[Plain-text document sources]
⟨
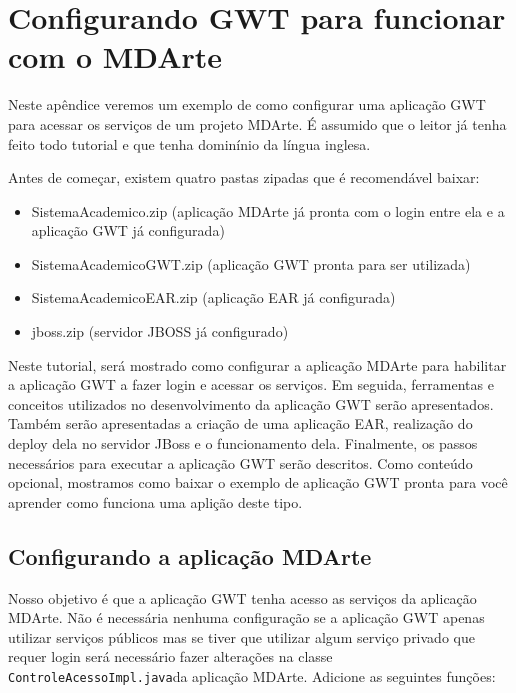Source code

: \chapter{Configurando GWT para funcionar com o MDArte}
\label{gwt-config}
Neste apêndice veremos um exemplo de como configurar uma aplicação GWT para acessar os serviços de um projeto MDArte. É assumido
que o leitor já tenha feito todo tutorial e que tenha dominínio da língua inglesa.

Antes de começar, existem quatro pastas zipadas que é recomendável baixar:

\begin{itemize}
  \item SistemaAcademico.zip (aplicação MDArte já pronta com o login entre ela
  e a aplicação GWT já configurada)
  \item SistemaAcademicoGWT.zip (aplicação GWT pronta para ser utilizada)
  \item SistemaAcademicoEAR.zip (aplicação EAR já configurada)
  \item jboss.zip (servidor JBOSS já configurado)
\end{itemize}

Neste tutorial, será mostrado como configurar a aplicação MDArte para habilitar a aplicação GWT a fazer login e acessar os
serviços. Em seguida, ferramentas e conceitos utilizados no desenvolvimento da aplicação GWT serão apresentados. Também serão
apresentadas a criação de uma aplicação EAR, realização do deploy dela no servidor JBoss e o funcionamento dela. Finalmente, os
passos necessários para executar a aplicação GWT serão descritos. Como conteúdo opcional, mostramos como baixar o exemplo de
aplicação GWT pronta para você aprender como funciona uma aplição deste tipo.

\section{Configurando a aplicação MDArte}

Nosso objetivo é que a aplicação GWT tenha acesso as serviços da aplicação MDArte. Não é necessária nenhuma configuração se a
aplicação GWT apenas utilizar serviços públicos mas se tiver que utilizar algum serviço privado que requer login será necessário
fazer alterações na classe \texttt{ControleAcessoImpl.java}da aplicação MDArte. Adicione as seguintes funções:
⟩
> _DESCRIPTION OF THE TASK_
Wherever the word "login" appears in a line of the data above, copy that line.

> _OUTPUT BELOW_
  \item SistemaAcademico.zip (aplicação MDArte já pronta com o login entre ela
Neste tutorial, será mostrado como configurar a aplicação MDArte para habilitar a aplicação GWT a fazer login e acessar os
aplicação GWT apenas utilizar serviços públicos mas se tiver que utilizar algum serviço privado que requer login será necessário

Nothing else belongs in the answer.